_WHAT YOU WILL DO_.
Repeat the records below exactly, from the first line through the line containing "it’s been a", and leave out any pictures.

_TASK INPUT_.
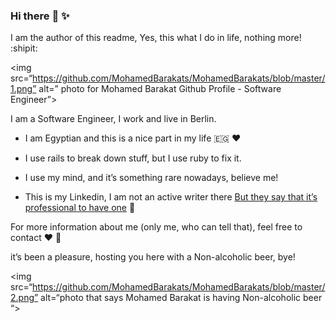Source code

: ### Hi there :wave: :sparkles: 

I am the author of this readme, Yes, this what I do in life, nothing more! :shipit:

<img src=“https://github.com/MohamedBarakats/MohamedBarakats/blob/master/1.png” alt=” photo for Mohamed Barakat Github Profile - Software Engineer”>

I am a Software Engineer, I work and live in Berlin.

- I am Egyptian and this is a nice part in my life :egypt: :heart:

- I use rails to break down stuff, but I use ruby to fix it.

- I use my mind, and it’s something rare nowadays, believe me!

- This is my Linkedin, I am not an active writer there <a href=“https://www.linkedin.com/in/mohamedbarakats/”>But they say that it’s professional to have one</a> :man:

For more information about me (only me, who can tell that), feel free to contact :heart: :eagle: 

it’s been a pleasure, hosting you here with a Non-alcoholic beer, bye!



<img src=“https://github.com/MohamedBarakats/MohamedBarakats/blob/master/2.png” alt=“photo that says Mohamed Barakat is having Non-alcoholic beer “>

_ANSWER SECTION_.
Source code

: ### Hi there :wave: :sparkles: 

I am the author of this readme, Yes, this what I do in life, nothing more! :shipit:

<img src=“https://github.com/MohamedBarakats/MohamedBarakats/blob/master/1.png” alt=” photo for Mohamed Barakat Github Profile - Software Engineer”>

I am a Software Engineer, I work and live in Berlin.

- I am Egyptian and this is a nice part in my life :egypt: :heart:

- I use rails to break down stuff, but I use ruby to fix it.

- I use my mind, and it’s something rare nowadays, believe me!

- This is my Linkedin, I am not an active writer there <a href=“https://www.linkedin.com/in/mohamedbarakats/”>But they say that it’s professional to have one</a> :man:

For more information about me (only me, who can tell that), feel free to contact :heart: :eagle: 

it’s been a pleasure, hosting you here with a Non-alcoholic beer, bye!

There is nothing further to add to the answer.